BACKGROUND OF THE INVENTION

1. Field of the Invention

The present invention relates to a human body identification method using a range image camera and a human body identification apparatus that are suitable for a security apparatus, a camera system, an automatic door sensor, and the like, and in particular to a human body identification method using a range image camera and a human body identification apparatus that enable accurate detection of so-called tailgating (anti-tailgating).

2. Related Art

Conventionally, as technology for identifying an object in an image such as a human body, a method has been proposed in which, for example, utilizing the density difference between an object image and the surrounding background image in a two-dimensional image that has been converted into digital data, normal vectors of the contour portion of the object image are obtained, and the object image is identified based on the obtained normal vectors (see Japanese Patent No. 3390426, for example). This object image identification method is a method for identifying an object image utilizing a density difference between a background image and an object image in an image, the method including: dividing a screen captured by a camera into a plurality of blocks; obtaining, for one of the blocks, an insertion image in which a standard object image corresponding to the block is arranged using an arrangement point as a reference, the arrangement point being an arbitrary point in the block in an image where a background image is located; obtaining; in the insertion image, a group of standard normal vectors at a contour portion of the standard object image based on a density difference between the standard object image and the background image; obtaining vector data having position information indicating a shift from the arrangement point of the standard image object to each normal vector of the standard normal vector group and angle information of each normal vector in association with each other; storing the vector data as standard data for the standard object image in the block in which the normal vectors of the standard normal vector group were detected; executing processing from arranging the standard object image to storing standard data for all of the divided blocks; then obtaining a group of normal vectors at the contour portion of an object image based on a density difference between the object image and the background image from an input image in a screen obtained by the camera capturing an object to be recognized; obtaining a group of correct points, each corresponds to an arrangement point of the standard object image, from the normal vector group based on the standard data stored in the blocks where individual normal vectors of the normal vector group appear; and evaluating a focus point region formed by the correct point group.

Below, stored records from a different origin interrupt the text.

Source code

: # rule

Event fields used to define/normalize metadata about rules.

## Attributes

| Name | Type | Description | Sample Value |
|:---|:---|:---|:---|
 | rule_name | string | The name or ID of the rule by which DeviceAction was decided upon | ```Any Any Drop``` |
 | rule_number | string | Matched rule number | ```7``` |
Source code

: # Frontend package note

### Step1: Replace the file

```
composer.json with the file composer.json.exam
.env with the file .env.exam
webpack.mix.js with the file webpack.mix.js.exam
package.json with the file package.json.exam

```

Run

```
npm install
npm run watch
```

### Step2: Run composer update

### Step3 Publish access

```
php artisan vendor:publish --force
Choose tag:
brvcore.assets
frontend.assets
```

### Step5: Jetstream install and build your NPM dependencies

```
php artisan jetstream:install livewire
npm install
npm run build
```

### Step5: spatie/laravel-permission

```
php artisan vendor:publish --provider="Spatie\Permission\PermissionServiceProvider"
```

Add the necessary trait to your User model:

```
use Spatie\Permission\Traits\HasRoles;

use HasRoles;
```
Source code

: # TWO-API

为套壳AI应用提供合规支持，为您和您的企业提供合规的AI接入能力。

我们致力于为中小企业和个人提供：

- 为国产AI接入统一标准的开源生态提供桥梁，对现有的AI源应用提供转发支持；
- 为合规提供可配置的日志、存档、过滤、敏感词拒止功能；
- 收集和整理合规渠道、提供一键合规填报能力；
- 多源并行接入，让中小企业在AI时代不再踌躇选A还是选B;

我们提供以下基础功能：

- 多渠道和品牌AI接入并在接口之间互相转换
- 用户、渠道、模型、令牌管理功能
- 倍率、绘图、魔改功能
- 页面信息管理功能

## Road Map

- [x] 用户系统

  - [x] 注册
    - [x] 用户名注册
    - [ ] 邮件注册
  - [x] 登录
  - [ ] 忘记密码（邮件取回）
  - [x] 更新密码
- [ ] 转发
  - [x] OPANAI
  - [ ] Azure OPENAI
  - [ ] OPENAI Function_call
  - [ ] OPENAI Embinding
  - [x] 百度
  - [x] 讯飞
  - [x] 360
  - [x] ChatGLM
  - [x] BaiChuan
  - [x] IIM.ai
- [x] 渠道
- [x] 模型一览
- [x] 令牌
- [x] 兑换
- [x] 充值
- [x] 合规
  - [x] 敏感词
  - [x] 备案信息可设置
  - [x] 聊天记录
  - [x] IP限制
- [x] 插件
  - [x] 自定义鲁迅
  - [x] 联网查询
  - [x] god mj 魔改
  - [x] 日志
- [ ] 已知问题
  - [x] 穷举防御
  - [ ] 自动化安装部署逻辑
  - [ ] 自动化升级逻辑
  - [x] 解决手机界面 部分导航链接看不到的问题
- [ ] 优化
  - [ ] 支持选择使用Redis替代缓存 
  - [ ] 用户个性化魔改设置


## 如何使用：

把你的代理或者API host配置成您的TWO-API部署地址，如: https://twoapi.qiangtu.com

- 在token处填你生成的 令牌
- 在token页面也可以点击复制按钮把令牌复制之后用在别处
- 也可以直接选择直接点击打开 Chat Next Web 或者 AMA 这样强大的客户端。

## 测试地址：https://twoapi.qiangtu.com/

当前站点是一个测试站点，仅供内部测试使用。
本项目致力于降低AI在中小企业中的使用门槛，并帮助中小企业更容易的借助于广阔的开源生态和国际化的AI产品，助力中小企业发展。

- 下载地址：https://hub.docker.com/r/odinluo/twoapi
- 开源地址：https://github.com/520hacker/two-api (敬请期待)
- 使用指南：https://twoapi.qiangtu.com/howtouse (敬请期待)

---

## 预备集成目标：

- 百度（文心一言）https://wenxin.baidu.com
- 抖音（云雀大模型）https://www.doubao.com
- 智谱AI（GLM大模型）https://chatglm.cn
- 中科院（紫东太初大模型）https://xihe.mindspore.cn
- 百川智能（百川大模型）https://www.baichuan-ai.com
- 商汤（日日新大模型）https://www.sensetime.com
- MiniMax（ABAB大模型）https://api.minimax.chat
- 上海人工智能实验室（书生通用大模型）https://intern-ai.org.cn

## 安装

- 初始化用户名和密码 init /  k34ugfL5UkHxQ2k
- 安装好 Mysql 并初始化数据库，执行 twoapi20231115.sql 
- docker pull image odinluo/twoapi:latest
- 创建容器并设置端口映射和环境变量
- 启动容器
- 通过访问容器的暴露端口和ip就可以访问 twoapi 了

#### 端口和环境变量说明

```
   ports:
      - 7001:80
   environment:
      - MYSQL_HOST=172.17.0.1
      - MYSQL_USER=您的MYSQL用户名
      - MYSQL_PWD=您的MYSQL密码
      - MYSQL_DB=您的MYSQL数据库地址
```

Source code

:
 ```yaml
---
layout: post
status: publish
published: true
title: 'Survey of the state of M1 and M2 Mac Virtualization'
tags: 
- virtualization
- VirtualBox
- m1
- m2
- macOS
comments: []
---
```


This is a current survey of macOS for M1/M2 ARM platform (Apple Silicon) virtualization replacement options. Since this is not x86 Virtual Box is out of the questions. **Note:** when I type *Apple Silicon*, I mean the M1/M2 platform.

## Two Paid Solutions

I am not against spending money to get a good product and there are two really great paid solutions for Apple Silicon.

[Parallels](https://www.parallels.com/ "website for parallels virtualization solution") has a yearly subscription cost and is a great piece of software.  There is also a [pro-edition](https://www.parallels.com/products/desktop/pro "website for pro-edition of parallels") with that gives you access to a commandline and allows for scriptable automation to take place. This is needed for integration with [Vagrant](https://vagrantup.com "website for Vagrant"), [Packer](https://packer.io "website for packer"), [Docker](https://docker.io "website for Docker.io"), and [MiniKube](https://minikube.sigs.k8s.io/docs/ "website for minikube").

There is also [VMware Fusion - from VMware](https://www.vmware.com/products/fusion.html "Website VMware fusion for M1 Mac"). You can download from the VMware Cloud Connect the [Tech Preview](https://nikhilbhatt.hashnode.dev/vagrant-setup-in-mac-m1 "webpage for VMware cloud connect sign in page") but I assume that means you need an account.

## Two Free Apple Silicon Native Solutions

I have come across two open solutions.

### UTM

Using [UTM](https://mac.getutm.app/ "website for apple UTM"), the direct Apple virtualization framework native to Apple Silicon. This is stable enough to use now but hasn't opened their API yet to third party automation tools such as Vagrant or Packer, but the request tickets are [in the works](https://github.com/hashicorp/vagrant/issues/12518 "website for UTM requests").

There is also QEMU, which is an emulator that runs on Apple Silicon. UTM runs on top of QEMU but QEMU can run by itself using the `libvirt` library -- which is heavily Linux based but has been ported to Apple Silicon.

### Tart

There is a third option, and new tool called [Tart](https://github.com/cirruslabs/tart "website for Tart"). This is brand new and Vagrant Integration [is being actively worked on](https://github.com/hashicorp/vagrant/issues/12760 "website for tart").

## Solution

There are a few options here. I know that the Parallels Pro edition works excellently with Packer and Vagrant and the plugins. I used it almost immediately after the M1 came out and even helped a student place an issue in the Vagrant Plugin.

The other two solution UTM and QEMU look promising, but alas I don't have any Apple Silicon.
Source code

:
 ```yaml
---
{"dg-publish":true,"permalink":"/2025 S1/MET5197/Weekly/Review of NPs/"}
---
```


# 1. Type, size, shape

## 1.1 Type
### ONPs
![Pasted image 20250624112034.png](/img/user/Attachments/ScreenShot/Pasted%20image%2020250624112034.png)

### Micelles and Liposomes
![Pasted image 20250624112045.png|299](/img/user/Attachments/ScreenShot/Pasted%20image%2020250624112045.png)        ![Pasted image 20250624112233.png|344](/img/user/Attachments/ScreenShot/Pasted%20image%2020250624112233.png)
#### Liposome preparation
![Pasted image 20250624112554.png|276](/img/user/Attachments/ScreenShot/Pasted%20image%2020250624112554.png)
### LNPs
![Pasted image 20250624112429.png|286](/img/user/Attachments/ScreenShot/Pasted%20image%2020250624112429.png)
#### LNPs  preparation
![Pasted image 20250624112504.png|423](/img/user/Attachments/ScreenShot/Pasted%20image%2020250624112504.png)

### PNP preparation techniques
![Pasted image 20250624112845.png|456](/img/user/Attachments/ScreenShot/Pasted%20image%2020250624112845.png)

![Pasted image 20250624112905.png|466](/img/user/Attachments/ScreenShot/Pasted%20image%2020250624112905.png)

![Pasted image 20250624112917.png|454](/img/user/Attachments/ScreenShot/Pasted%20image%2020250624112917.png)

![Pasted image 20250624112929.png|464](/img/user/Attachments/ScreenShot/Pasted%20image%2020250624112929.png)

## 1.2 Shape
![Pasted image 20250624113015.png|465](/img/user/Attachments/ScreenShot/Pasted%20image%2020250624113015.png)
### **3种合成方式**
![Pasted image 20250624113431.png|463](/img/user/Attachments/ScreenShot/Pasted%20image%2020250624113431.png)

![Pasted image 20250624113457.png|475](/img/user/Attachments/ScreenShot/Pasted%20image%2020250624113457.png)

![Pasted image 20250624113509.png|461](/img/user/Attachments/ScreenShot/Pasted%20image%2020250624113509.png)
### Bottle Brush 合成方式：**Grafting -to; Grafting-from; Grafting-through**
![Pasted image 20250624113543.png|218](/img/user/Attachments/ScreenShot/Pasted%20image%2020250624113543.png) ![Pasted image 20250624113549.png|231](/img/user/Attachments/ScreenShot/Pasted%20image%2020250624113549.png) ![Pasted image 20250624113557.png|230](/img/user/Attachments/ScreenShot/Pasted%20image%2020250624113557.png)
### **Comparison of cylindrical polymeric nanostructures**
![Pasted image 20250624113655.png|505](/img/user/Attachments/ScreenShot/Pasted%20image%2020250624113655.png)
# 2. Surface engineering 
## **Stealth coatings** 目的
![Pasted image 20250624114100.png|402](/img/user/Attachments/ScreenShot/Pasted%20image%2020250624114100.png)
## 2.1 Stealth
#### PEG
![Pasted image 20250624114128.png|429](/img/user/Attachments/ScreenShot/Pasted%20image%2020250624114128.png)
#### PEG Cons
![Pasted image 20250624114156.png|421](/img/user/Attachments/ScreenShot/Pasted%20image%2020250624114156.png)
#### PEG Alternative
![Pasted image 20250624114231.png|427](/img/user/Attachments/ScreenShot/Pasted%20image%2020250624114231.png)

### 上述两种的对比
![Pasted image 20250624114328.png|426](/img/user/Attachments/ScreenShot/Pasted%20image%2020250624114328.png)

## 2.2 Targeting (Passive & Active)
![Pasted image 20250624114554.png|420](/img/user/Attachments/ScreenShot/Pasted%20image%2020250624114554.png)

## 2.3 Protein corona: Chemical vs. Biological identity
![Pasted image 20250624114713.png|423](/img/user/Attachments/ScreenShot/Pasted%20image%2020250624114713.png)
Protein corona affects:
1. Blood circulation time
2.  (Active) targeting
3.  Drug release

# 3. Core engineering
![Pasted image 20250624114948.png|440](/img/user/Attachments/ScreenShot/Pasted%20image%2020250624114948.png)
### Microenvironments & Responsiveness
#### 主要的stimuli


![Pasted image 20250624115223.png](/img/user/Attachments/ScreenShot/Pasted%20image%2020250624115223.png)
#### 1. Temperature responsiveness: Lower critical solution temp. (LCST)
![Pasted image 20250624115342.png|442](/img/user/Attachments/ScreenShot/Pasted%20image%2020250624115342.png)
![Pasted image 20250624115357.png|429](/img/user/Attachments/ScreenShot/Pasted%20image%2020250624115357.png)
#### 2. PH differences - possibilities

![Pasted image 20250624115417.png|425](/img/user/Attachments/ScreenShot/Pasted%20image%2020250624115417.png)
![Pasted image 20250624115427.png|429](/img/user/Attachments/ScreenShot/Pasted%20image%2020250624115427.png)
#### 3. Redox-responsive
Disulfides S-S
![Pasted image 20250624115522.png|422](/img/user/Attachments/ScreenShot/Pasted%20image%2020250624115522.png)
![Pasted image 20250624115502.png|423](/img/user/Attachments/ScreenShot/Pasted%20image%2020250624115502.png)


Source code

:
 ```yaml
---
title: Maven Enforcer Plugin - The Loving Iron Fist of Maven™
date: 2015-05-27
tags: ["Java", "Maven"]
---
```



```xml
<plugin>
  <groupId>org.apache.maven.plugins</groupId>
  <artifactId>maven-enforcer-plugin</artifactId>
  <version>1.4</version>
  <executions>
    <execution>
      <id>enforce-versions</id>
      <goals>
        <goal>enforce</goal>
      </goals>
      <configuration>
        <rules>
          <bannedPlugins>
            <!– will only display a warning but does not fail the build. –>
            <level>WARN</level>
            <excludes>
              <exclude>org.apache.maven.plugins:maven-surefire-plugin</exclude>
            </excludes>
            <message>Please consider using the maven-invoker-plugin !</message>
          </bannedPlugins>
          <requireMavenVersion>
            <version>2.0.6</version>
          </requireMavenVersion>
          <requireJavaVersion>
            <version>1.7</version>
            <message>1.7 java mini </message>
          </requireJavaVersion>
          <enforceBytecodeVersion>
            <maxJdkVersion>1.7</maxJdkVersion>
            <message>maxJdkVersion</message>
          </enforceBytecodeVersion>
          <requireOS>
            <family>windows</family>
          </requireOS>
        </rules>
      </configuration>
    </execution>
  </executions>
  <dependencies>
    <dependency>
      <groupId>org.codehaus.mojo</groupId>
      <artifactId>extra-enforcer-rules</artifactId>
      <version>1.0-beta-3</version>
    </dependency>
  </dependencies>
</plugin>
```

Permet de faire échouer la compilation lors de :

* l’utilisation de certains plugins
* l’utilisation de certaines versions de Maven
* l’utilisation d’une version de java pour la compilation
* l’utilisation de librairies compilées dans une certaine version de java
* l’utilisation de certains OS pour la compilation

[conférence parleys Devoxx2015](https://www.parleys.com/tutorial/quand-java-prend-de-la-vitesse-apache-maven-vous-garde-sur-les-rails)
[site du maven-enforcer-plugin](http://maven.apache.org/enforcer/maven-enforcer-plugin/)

There is a problem in that since a two-dimensional image used in such technology is a gray scale image that reflects the tones of target space and is thus likely to be affected by changes in the amount of external light, the technology can only be used in an environment in which there is very little change in the amount of light.

In view of this, an image processing apparatus has also been proposed that can obtain the position of a target with sufficient reproducibility even in a case in which the amount of light changes in target space (see JP 2006-145352A, for example).

This image processing apparatus includes: a light-emitting source that emits light to target space; a photodetector that captures an image of the target space; an image generation unit that obtains the distance to a target based on the output of the photodetector corresponding to light emitted to the target space from the light-emitting source and reflected by the target in the target space, and generates a range image in which a pixel value is a range value; a differential processing unit that obtains a gradient direction value indicating the gradient direction of each pixel relative to a reference plane set in the target space from the range value of the range image, and generates a gradient direction image in which the gradient direction value is a pixel value; a template storage unit that, using, as a template image, the gradient direction image generated from the range image of the target to be used as a template, stores the distance between a reference point set in the template image and each pixel included in the template image, an angle formed by the direction that connects the reference point and the pixel relative to a reference direction of the template image, and the gradient direction value of the pixel in association with each other; a reference point candidate calculation unit that calculates a candidate in the detection target image for the coordinate position corresponding to the reference point in the template image by applying a distance and an angle obtained for each pixel of a detection target image by referring to the template storage unit based on the gradient direction value to the coordinate position of the pixel, the detection target image being the gradient direction image generated from the range image including the target to be detected; a statistic processing unit that obtains the frequency distribution of candidates for the coordinate positions obtained for the pixels by the reference point candidate calculation unit; and a determination processing unit that determines that a coordinate position that satisfies predetermined conditions among the coordinate positions whose frequency is the greatest in the frequency distribution obtained by the statistic processing unit is a coordinate position corresponding to the reference point in the template image.

As technology similar to this, an image processing apparatus has also been proposed that detects a target by generating, from a range image, a range differential image in which a range differential value is a pixel value, instead of generating a gradient direction image in which a gradient direction value obtained from a range image is a pixel value (see JP 2006-053792A, for example).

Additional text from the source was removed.